DEPARTMENT OF CARDIOLOGY, IMAM KHOMEINI MEDICAL CENTER, TEHRAN UNIVERSITY OF MEDICAL SCIENCES, TEHRAN, IRAN
Background: Chronic total occlusion (CTO) of the coronary arteries includes a wide spectrum of lesions with a TIMI flow grade of 0 to 1 and more than four weeks’ duration. The procedural success rate of percutaneous coronary intervention (PCI) in CTO not only depends on the anatomy and morphology of the lesion but also, and most importantly, on the angiographic TIMI flow grade of the lesion. The aim of this study was to show the procedural success rate of PCI for different subtypes of CTO, according to the angiographic TIMI flow grade of lesions.

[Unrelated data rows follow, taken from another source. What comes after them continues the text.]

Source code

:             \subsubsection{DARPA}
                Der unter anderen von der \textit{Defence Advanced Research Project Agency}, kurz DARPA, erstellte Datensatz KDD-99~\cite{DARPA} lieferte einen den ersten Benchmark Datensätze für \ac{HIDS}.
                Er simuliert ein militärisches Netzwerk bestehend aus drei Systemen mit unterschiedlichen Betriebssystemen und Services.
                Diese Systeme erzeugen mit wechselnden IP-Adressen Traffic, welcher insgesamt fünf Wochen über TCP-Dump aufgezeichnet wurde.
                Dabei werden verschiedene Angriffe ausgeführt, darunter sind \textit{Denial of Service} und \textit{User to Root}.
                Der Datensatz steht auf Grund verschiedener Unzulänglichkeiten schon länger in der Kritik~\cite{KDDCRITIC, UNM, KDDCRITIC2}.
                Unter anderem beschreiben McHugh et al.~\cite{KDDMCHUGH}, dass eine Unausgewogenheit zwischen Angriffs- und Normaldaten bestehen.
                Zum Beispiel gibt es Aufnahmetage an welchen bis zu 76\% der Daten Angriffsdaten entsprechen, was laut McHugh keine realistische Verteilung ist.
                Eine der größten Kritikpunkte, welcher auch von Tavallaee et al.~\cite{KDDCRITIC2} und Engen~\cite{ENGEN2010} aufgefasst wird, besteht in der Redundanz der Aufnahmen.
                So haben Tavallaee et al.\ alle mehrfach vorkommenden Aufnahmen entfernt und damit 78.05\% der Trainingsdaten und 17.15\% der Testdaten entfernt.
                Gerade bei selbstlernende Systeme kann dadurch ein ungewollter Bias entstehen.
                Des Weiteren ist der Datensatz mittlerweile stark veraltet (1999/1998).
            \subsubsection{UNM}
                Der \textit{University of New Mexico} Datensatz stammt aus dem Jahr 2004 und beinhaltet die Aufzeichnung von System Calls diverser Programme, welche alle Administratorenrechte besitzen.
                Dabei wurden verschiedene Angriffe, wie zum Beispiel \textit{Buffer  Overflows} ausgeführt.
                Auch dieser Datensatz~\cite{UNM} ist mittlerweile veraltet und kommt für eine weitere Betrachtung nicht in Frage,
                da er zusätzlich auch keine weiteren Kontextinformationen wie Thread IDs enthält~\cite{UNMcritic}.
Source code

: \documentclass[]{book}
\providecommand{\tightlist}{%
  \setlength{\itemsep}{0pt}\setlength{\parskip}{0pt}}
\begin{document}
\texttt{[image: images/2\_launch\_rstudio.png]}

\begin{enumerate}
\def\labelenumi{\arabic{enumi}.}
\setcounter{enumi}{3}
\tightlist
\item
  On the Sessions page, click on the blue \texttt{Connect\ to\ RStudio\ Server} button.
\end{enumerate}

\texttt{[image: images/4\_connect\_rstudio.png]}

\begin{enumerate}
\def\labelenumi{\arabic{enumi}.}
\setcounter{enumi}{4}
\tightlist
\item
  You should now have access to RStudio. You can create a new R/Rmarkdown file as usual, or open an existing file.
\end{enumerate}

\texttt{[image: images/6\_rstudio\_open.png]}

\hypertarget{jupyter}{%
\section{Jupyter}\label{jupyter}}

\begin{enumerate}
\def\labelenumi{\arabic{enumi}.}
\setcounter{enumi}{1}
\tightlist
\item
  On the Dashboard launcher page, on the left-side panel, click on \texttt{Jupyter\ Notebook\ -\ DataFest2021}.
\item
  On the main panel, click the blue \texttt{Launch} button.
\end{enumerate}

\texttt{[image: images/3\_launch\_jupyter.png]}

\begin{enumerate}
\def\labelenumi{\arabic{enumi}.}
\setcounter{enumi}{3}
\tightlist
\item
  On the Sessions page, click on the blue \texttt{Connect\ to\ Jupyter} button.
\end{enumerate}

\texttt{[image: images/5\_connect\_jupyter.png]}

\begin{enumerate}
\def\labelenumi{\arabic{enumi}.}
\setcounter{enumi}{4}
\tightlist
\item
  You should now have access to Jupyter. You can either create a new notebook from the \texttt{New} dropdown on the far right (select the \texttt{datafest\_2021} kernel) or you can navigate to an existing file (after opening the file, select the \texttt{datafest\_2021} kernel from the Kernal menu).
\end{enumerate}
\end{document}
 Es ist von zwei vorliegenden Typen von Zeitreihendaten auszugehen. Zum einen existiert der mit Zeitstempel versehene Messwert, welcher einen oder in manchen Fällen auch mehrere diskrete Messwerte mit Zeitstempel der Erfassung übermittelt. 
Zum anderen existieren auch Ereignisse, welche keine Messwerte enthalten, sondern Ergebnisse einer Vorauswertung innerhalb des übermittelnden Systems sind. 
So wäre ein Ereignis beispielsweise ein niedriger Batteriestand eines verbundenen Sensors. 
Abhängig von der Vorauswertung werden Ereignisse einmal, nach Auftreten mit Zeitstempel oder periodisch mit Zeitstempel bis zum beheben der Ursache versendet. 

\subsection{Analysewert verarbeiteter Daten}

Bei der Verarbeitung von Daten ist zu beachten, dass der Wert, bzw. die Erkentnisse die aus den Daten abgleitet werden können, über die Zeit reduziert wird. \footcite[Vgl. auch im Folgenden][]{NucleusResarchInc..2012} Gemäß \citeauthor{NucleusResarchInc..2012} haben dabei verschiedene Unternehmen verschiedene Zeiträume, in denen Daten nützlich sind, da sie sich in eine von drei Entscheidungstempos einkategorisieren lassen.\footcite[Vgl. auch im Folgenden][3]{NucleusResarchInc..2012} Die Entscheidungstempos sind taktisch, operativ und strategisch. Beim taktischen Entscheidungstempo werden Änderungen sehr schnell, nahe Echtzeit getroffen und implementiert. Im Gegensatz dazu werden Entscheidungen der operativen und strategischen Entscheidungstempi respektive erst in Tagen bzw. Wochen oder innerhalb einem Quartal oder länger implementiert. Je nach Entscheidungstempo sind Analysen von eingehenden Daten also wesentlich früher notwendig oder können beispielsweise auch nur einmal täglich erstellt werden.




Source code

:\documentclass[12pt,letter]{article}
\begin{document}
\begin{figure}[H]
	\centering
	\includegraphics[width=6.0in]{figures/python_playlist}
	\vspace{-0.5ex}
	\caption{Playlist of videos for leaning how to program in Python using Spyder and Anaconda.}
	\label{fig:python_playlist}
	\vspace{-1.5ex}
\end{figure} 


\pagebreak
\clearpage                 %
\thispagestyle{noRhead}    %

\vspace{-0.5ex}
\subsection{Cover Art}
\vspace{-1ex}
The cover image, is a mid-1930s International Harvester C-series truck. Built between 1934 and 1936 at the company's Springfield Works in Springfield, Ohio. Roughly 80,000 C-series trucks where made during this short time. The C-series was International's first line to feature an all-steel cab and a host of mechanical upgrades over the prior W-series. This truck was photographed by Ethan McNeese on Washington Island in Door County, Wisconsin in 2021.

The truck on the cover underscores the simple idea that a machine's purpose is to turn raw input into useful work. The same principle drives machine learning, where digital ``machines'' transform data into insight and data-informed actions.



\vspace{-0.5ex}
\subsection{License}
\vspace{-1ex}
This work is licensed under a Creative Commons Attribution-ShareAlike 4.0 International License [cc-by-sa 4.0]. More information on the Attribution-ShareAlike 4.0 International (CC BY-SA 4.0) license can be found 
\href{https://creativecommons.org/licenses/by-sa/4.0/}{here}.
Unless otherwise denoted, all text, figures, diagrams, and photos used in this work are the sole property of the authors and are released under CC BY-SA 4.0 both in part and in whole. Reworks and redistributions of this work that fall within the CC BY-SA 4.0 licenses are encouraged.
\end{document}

Method: From March 2000 to March 2001, PCI was performed in 60 cases with at least one CTO lesion. Forty-six of the patients were male (76.66%), and their mean (±SD) age was 53.3 (±10.37) years (range 35-72 years). Among these cases, 31 (51.66%) had complete total occlusion (TIMI flow grade 0) and were designated as Group I, and 29 (48.33%) had functional total occlusion (TIMI flow grade I) and were designated as Group II.

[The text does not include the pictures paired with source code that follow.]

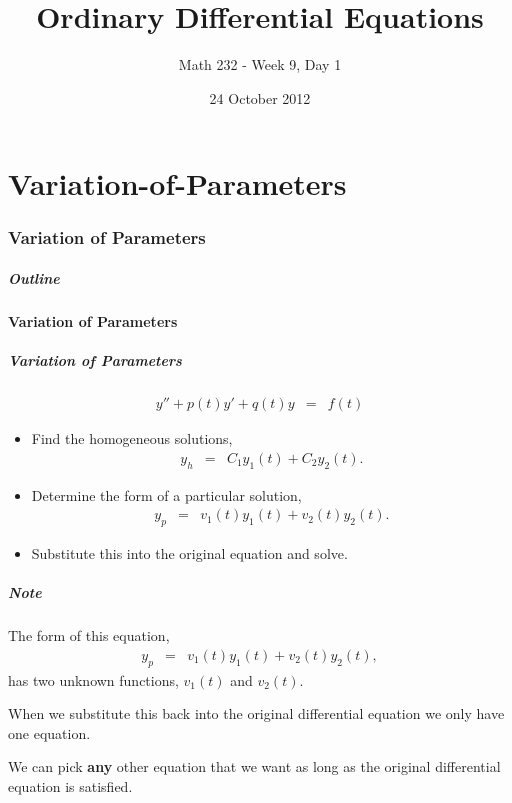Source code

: \part{Variation-of-Parameters}
\section{Variation of Parameters}

\title{Ordinary Differential Equations}
\subtitle{Math 232 - Week 9, Day 1}
\date{24 October 2012}

\begin{frame}
  \titlepage
\end{frame}

\begin{frame}
  \frametitle{Outline}
\end{frame}


\subsection{Variation of Parameters}


\begin{frame}
  \frametitle{Variation of Parameters}

  \begin{eqnarray*}
    y'' + p(t) y' + q(t) y & = & f(t)
  \end{eqnarray*}

  \begin{itemize}
  \item Find the homogeneous solutions,
    \begin{eqnarray*}
      y_h & = & C_1 y_1(t) + C_2 y_2(t).
    \end{eqnarray*}
  \item Determine the form of a particular solution,
    \begin{eqnarray*}
      y_p & = & v_1(t) y_1(t) + v_2(t) y_2(t).
    \end{eqnarray*}
  \item Substitute this into the original equation and solve.
  \end{itemize}

\end{frame}


\begin{frame}
  \frametitle{Note}

  The form of this equation,
  \begin{eqnarray*}
    y_p & = & v_1(t) y_1(t) + v_2(t) y_2(t),
  \end{eqnarray*}
  has two unknown functions, $v_1(t)$ and $v_2(t)$.
  

  When we substitute this back into the original differential equation
  we only have one equation.

  We can pick \textbf{any} other equation that we want as long as the
  original differential equation is satisfied.

\end{frame}


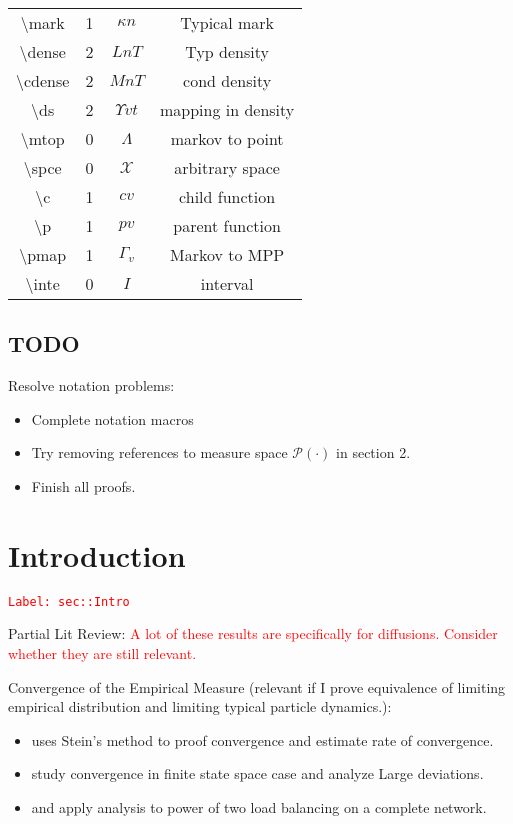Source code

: \documentclass[12pt]{article}
\newcommand{\mc}{\mathcal}
\newcommand{\tr}{\textcolor{red}}
\newcommand{\labe}[1]{\tr{\texttt{Label: #1}}}
\newcommand{\tbs}{\textbackslash}
\newcommand{\pmsr}{\mc{P}}							%
\renewcommand{\v}{v}							%
\newcommand{\T}{T}								%
\renewcommand{\t}{t}							%
\newcommand{\pmap}[1]{\Gamma_{#1}}				%
\renewcommand{\mark}{\kappa}					%
\newcommand{\dense}{L}							%
\newcommand{\cdense}{M}							%
\newcommand{\ds}{\Upsilon}						%
\renewcommand{\c}{c}							%
\newcommand{\p}{p}								%
\newcommand{\mtop}{\Lambda}						%
\newcommand{\spce}{\mc{X}}						%
\newcommand{\inte}{I}							%
\begin{document}
\begin{longtable}{c|c|c|c}
\tbs mark&1&\(\mark{n}\)				&Typical mark\\
\tbs dense&2& \(\dense{n}{\T}\)			&Typ density\\
\tbs cdense&2&\(\cdense{n}{\T}\)		&cond density\\
\tbs ds&2& \(\ds{\v}{\t}\)					&mapping in density\\
\tbs mtop &0& \(\mtop\)						&markov to point\\
\tbs spce &0&\(\spce\)						&arbitrary space\\
\tbs c &1& \(\c{\v}\)						&child function\\
\tbs p &1& \(\p{\v}\)						&parent function \\
\tbs pmap &1& \(\pmap{\v}\)					&Markov to MPP\\
\tbs inte &0& \(\inte\)						&interval
\end{longtable}

\subsection*{TODO}

Resolve notation problems:

\begin{itemize}
\item Complete notation macros

\item Try removing references to measure space \(\pmsr(\cdot)\) in section 2.

\item Finish all proofs.
\end{itemize}

\section{Introduction}
\label{sec::Intro}\labe{sec::Intro}

Partial Lit Review: \tr{A lot of these results are specifically for diffusions. Consider whether they are still relevant.}

Convergence of the Empirical Measure (relevant if I prove equivalence of limiting empirical distribution and limiting typical particle dynamics.):

\begin{itemize}
\item \cite{Yin15} uses Stein's method to proof convergence and estimate rate of convergence.

\item \cite{DupRamWu16} study convergence in finite state space case and analyze Large deviations.

\item \cite{VveDobKar96} and \cite{Mit01} apply analysis to power of two load balancing on a complete network. 
\end{itemize}
\end{document}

Results: The procedural success rate in complete total occlusion (Group I) was 64.5% and in functional total occlusion (Group II) was 96.6% (P=0.002, CI=95%). The total success rate was 80% (n=48) without any major procedural complications (MI, urgent CABG, or death).

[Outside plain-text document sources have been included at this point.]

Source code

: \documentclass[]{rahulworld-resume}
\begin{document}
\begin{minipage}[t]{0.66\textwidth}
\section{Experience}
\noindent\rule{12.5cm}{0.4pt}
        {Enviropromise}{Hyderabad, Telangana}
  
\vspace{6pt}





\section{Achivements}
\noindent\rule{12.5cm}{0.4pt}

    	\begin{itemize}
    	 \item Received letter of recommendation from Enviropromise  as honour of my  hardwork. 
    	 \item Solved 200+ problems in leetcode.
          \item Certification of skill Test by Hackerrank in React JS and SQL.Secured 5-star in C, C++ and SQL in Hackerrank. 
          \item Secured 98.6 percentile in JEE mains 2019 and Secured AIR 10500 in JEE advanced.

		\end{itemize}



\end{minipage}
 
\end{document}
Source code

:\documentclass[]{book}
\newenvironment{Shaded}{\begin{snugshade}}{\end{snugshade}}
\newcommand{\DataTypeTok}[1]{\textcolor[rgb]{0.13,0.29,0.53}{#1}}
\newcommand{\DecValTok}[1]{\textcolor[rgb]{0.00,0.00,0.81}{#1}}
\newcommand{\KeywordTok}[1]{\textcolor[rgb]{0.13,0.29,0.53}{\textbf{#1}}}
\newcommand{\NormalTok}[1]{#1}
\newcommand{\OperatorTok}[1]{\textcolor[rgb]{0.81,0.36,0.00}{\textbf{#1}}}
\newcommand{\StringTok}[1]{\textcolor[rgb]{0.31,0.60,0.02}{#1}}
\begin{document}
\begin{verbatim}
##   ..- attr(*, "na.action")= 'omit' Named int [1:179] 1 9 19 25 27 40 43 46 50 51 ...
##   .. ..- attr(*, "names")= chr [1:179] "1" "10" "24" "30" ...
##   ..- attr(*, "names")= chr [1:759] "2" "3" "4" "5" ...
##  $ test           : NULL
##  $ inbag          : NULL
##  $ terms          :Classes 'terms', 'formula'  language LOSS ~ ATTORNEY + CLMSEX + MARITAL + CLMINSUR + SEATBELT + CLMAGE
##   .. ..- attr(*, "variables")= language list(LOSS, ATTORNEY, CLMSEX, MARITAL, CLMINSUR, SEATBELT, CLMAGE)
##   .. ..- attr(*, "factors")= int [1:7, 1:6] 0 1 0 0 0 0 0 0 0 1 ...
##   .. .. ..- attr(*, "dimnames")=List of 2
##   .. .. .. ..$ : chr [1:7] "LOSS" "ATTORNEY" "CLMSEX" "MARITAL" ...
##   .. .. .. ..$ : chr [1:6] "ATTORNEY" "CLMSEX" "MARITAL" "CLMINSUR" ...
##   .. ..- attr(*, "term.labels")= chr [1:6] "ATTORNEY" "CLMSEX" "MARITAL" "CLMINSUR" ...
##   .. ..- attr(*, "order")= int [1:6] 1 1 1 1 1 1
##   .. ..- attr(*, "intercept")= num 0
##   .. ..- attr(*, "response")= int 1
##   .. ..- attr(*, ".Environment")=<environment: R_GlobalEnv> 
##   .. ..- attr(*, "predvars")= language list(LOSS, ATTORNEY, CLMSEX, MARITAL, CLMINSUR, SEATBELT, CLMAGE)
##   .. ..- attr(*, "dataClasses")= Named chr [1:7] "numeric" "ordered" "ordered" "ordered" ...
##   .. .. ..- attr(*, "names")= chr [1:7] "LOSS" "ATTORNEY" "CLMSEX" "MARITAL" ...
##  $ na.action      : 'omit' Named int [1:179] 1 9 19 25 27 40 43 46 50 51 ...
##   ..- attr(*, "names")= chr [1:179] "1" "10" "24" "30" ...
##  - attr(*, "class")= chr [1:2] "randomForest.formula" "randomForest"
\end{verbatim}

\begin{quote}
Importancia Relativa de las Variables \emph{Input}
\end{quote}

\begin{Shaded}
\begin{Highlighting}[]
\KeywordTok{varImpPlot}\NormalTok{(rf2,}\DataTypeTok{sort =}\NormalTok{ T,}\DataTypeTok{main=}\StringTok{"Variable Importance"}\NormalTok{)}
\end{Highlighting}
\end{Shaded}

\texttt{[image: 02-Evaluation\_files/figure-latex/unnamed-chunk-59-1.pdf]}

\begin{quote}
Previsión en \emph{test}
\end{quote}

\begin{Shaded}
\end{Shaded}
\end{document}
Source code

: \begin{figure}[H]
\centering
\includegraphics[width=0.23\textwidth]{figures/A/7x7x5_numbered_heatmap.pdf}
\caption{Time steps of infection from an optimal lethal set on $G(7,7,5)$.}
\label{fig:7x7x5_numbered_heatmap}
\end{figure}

Conclusion: Although there are a few predictors for procedural success for PCI in CTO lesions, it seems that the TIMI flow grade (0 or 1) of the lesion is the most important and independent predictor for procedural success (procedural success was defined as final residual stenosis less than 50% with balloons and less than 20% with stents on visual assessment, and the absence of major complications.